*Your task:* Treat the line containing "### School Summary" as the last one, and return every line exactly from the first line of the material below up to it.
** Opening Dataset excerpts block **
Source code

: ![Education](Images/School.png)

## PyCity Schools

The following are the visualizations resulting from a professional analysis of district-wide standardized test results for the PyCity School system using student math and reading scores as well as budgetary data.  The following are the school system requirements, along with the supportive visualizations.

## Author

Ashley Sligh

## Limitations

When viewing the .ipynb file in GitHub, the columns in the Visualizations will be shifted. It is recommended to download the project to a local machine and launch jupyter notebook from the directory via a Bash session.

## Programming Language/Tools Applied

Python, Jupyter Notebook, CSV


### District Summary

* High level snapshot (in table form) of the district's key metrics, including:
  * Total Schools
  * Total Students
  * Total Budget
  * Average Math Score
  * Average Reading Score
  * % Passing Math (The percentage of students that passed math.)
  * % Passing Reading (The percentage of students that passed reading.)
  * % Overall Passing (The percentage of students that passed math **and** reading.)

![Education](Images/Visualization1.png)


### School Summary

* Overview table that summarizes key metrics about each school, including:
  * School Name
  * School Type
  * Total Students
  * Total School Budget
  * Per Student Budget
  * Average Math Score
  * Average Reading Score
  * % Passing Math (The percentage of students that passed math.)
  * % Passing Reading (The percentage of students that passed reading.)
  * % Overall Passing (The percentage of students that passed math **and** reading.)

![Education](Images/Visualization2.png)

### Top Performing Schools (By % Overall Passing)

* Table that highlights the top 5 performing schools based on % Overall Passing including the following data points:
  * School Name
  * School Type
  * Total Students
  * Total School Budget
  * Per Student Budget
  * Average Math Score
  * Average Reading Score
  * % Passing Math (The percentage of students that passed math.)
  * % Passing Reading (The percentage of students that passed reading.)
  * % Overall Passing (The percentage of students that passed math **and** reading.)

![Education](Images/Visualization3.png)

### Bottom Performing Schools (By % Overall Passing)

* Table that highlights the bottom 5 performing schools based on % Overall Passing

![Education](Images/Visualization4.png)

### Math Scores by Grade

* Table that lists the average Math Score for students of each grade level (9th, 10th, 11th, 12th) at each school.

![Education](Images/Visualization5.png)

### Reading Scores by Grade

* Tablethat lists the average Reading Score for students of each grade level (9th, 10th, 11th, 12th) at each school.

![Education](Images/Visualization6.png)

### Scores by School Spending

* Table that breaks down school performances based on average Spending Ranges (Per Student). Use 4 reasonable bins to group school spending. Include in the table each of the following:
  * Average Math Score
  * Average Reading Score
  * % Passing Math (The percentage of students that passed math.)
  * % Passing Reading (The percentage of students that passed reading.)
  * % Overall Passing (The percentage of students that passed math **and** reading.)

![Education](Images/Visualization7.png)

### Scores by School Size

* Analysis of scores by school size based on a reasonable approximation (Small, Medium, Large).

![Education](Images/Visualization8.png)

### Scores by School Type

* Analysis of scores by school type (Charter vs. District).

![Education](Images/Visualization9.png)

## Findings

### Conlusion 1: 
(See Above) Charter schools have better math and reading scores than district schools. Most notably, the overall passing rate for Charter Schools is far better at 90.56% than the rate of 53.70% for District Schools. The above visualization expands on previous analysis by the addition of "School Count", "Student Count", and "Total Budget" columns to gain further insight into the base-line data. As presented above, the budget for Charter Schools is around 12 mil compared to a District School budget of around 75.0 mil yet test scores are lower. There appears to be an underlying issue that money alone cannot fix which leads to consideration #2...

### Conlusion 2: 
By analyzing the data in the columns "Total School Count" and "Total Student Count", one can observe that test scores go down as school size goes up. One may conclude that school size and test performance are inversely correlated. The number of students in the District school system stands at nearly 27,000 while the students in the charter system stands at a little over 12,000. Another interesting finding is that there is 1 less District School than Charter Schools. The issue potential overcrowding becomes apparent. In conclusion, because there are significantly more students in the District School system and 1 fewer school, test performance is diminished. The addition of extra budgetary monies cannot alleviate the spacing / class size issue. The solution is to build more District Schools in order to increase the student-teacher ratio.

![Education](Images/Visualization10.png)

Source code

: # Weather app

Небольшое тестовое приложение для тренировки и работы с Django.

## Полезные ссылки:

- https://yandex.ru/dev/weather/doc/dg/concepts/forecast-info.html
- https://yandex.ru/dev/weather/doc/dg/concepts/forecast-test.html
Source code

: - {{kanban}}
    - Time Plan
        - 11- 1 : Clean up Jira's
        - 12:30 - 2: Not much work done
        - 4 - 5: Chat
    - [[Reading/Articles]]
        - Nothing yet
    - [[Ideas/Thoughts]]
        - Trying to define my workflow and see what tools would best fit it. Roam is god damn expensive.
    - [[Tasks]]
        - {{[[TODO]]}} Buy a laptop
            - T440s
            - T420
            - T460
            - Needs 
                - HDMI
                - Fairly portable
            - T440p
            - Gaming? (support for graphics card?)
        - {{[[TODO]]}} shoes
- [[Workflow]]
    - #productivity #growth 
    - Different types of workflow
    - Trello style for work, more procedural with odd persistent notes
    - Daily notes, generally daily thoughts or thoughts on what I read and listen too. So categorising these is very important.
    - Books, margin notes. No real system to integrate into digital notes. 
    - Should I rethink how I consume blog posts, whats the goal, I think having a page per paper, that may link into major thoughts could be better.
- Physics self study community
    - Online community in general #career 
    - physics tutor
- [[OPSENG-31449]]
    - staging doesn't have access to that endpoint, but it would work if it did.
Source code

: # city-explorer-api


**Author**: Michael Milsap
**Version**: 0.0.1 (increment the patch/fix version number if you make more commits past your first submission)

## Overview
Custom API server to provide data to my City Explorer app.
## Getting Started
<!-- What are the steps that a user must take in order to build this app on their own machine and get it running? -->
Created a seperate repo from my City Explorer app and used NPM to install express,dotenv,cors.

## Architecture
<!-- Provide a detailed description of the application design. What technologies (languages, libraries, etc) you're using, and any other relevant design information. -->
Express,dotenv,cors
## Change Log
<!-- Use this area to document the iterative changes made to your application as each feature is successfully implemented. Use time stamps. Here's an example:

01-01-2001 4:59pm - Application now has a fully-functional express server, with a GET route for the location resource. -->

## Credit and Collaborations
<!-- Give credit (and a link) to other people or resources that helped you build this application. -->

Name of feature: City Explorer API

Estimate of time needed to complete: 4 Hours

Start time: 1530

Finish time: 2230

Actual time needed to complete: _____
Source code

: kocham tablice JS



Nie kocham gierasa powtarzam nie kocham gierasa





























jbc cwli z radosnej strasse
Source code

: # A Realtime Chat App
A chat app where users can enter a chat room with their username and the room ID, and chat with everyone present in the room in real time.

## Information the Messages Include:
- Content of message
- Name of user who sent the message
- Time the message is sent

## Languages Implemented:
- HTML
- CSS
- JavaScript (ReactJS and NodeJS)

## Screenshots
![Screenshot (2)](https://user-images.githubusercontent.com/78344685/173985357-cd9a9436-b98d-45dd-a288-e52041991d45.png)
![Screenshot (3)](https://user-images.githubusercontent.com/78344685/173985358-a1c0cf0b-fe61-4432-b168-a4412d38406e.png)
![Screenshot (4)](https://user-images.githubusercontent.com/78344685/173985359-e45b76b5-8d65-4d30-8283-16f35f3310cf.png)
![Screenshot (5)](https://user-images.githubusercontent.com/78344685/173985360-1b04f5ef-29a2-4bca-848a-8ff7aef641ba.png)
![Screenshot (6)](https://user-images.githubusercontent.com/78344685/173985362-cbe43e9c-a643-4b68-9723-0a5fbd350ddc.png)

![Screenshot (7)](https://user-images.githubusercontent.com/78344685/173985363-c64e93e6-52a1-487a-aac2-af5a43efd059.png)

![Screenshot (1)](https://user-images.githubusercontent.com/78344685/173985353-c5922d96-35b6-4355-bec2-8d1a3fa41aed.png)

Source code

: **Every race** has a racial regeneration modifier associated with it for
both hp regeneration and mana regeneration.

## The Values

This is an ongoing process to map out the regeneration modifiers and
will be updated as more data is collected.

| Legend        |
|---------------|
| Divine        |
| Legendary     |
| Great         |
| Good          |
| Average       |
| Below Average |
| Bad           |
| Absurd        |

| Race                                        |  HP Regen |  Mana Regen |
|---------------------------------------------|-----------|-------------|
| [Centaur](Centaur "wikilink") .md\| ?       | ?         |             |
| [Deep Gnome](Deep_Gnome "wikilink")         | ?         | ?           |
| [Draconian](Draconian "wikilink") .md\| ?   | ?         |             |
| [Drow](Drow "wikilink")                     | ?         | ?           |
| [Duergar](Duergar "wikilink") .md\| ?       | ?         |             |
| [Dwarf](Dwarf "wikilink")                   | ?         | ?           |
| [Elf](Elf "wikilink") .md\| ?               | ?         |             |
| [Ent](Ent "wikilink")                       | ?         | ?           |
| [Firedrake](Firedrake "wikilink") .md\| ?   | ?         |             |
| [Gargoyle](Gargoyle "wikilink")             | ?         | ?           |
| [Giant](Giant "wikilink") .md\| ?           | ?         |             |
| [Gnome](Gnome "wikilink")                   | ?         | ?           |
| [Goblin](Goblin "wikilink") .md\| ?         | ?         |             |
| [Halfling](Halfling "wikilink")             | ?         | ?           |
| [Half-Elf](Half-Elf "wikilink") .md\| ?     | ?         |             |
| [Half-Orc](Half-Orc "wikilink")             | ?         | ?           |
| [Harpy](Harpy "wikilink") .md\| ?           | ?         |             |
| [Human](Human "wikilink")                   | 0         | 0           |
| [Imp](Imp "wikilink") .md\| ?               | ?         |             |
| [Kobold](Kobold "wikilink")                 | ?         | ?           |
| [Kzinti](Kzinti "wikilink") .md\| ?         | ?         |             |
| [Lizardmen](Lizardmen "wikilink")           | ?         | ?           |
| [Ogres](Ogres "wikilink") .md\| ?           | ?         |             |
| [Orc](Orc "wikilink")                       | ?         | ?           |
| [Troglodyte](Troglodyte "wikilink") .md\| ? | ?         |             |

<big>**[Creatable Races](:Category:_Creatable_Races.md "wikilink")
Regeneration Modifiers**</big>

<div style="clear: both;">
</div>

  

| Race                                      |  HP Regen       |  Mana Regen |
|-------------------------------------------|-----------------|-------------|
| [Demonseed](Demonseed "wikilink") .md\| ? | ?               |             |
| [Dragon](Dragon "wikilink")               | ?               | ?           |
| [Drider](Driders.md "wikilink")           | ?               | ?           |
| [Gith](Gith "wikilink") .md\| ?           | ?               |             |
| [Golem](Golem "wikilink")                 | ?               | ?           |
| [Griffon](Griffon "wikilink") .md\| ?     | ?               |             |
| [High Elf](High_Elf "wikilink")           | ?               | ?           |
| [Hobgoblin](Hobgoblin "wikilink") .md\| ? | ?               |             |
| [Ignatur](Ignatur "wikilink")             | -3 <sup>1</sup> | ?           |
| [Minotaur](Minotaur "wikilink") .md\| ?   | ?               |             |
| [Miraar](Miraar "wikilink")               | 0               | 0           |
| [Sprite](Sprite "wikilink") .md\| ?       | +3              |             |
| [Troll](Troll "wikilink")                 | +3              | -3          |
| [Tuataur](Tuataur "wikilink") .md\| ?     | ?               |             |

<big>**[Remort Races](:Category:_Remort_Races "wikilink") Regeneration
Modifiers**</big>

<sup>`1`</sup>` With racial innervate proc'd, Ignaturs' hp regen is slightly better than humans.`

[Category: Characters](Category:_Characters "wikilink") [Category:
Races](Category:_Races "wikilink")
** Closing Dataset excerpts block **
*Worked solution:*
Source code

: ![Education](Images/School.png)

## PyCity Schools

The following are the visualizations resulting from a professional analysis of district-wide standardized test results for the PyCity School system using student math and reading scores as well as budgetary data.  The following are the school system requirements, along with the supportive visualizations.

## Author

Ashley Sligh

## Limitations

When viewing the .ipynb file in GitHub, the columns in the Visualizations will be shifted. It is recommended to download the project to a local machine and launch jupyter notebook from the directory via a Bash session.

## Programming Language/Tools Applied

Python, Jupyter Notebook, CSV


### District Summary

* High level snapshot (in table form) of the district's key metrics, including:
  * Total Schools
  * Total Students
  * Total Budget
  * Average Math Score
  * Average Reading Score
  * % Passing Math (The percentage of students that passed math.)
  * % Passing Reading (The percentage of students that passed reading.)
  * % Overall Passing (The percentage of students that passed math **and** reading.)

![Education](Images/Visualization1.png)


### School Summary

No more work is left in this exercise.